Auto-Reject Criteria (any one triggers rejection)
A note is auto-rejected if ANY of the following are true:
- Empty body — note has title and frontmatter but no content
- Topic-label title — title is a noun phrase with no predicate (e.g., “Consciousness”, “The Observer Effect”)
- Re-education content — note restates well-known concepts without novel synthesis (flagged in Pass A)
- Fragment — note body contains fewer than 2 complete sentences or bullets
- Duplicate — note title matches an existing vault note at >0.95 cosine similarity
Human-Review Queue Criteria (any one triggers review)
A note is routed to human review if ANY of the following are true:
- Potential contradiction — note’s claim appears to contradict an existing vault note (detected via relationship graph or semantic search)
- Uncertain subtype — Pass A confidence was “low” on the proposed subtype
- Cross-domain analogy — analogy subtype with domains the pipeline hasn’t seen before
- Compound note — all compound notes require human confirmation of emergent complexity
- Borderline self-containedness — some bullets pass, some are ambiguous
- Potential duplicate — title similarity 0.85-0.95 with existing note (needs human judgment)
- Missing glossary dependency — note uses a term that appears load-bearing but has no glossary entry
- Position note — all position notes require human confirmation (they represent the user’s intellectual stance)
HCP INTEGRATION (Long-Form Sources)
When input_type: long_form_source, the framework prepends Hierarchical Context Protocol metadata before chunking for extraction.
Structural Index Creation
Before processing, build a structural index of the document:
STRUCTURAL INDEX
Document: "[title]"
Total sections: [count]
Estimated tokens: [count]
Level 1 — Document thesis: "[one-sentence thesis]"
Level 2 — Parts/major sections:
Part I: "[section title]" — "[section argument]"
Part II: "[section title]" — "[section argument]"
Level 3 — Chapters/subsections:
1.1: "[title]" — "[chapter-level claim]"
1.2: "[title]" — "[chapter-level claim]"
Context Levels (prepended to each chunk)
When processing a chunk from a long-form source, prepend these context levels:
- Positional breadcrumb — where this chunk sits in the document structure (e.g., “Part II > Chapter 4 > Section 4.2”)

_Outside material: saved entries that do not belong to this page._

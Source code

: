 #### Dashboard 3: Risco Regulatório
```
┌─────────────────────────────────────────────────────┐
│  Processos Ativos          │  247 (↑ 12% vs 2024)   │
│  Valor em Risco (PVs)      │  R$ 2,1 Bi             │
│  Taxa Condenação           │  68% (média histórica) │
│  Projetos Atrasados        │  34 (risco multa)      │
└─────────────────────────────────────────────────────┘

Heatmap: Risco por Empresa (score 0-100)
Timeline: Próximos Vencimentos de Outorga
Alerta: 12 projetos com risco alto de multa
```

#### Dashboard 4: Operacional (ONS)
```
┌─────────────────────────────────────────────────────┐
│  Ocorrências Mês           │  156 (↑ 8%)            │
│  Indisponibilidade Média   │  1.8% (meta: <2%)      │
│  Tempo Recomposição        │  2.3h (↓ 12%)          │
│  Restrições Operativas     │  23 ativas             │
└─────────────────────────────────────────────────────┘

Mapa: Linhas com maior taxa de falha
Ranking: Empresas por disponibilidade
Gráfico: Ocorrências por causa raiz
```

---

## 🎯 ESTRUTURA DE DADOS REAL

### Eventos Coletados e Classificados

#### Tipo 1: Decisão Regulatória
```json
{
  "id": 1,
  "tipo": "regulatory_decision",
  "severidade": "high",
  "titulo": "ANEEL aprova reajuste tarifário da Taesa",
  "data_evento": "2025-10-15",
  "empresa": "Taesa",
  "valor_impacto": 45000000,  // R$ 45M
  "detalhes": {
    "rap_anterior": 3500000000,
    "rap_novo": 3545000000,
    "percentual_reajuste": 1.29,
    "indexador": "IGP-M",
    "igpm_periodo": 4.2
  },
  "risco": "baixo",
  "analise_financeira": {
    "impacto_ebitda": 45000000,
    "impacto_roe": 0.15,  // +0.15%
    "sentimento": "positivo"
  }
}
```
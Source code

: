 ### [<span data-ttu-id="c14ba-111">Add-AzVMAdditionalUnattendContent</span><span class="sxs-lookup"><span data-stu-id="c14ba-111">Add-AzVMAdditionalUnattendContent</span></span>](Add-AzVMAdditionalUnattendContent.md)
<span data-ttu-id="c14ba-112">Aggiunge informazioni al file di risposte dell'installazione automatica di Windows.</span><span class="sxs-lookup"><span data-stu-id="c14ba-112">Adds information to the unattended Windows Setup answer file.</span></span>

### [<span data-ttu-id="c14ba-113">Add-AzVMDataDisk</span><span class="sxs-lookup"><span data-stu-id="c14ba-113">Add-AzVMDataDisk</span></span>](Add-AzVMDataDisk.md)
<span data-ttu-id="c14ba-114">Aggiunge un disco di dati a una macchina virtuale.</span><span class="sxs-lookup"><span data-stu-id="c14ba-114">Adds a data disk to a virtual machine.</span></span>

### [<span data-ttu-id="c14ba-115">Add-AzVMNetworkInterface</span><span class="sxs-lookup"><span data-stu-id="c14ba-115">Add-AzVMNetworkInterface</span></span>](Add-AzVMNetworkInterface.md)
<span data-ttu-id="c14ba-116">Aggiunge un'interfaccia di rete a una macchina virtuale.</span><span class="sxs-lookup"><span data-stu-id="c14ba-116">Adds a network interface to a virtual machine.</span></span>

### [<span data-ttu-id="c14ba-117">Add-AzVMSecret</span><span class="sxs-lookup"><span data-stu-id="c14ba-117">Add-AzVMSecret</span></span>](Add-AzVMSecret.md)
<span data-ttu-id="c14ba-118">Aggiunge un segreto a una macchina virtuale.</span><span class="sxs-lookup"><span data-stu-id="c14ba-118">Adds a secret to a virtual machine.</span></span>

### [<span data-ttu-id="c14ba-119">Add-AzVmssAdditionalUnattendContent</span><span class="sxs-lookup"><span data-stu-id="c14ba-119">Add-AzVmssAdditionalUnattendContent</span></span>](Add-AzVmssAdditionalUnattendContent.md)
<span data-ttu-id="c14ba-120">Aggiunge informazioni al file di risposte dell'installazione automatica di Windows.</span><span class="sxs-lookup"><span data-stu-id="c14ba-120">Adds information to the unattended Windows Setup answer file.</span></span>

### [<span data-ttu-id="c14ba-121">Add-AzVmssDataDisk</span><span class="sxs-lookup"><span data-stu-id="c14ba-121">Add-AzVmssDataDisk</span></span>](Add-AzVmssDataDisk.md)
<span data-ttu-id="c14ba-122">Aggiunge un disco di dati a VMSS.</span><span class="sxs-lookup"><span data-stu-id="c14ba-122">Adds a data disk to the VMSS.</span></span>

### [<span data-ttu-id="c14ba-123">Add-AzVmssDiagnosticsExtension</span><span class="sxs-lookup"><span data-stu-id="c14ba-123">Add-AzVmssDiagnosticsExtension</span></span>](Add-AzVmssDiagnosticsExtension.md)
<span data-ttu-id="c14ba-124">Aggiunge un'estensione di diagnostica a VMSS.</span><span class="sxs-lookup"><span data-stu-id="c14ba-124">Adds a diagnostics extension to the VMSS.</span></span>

- Source-level thesis — the document’s overall argument
- Part/section argument — the argument of the part containing this chunk
- Chapter-level claim — the specific claim of the chapter containing this chunk
- Local narrative continuity — what the immediately preceding section established
- Role declaration — “You are extracting knowledge from a [document type]. The following chunk is from [location].”
Similarity-Scaling Rules
Context levels are included based on semantic similarity between the chunk and the broader context:
| Similarity Score | Context Levels Included |
|---|---|
| >= 0.90 | All six levels |
| 0.75 - 0.89 | Levels 1-4 |
| 0.60 - 0.74 | Levels 1-2 |
| < 0.60 | Exclude chunk (too dissimilar from document’s themes) |
Structural-Context Manifest
For each long-form source processed, the framework writes a per-document structural-context manifest alongside the extraction outputs. The manifest captures the structural index, the chunk-by-chunk context-level inclusions, and the section-to-extracted-note mapping. This artifact preserves the HCP context state for downstream review (human-review queue inspection; calibration tuning; future re-extraction) and lets column-generation frameworks re-establish dossier-section context when retrieving an atomic whose interpretation depends on the surrounding section’s argument.
Manifest format:
<<<STRUCTURAL_MANIFEST>>>
source_file: "Reference — MSI Mary Magdalena Voice Library.md"
source_format: md
total_sections: 12
extraction_date: 2026-05-08
source_voice: msi-pen-name-mary-magdalena
structural_index:
level_1_thesis: "Mary Magdalena's voice substrate is the Gnostic-apocryphal Mary corpus, drawn on for the Seal movement of four-movement columns..."
level_2_parts:
- title: "Part 1 — Gnostic-apocryphal Mary corpus"
argument: "..."
sections:
- title: "§1.1 Gospel of Mary"
claim: "..."
- title: "§1.2 Pistis Sophia"
claim: "..."
extraction_map:
- section: "Part 1 / §1.1 Gospel of Mary"
notes_extracted: 4
note_ids:
- "Mary Magdalena teaches the disciples after the Resurrection per the Gospel of Mary"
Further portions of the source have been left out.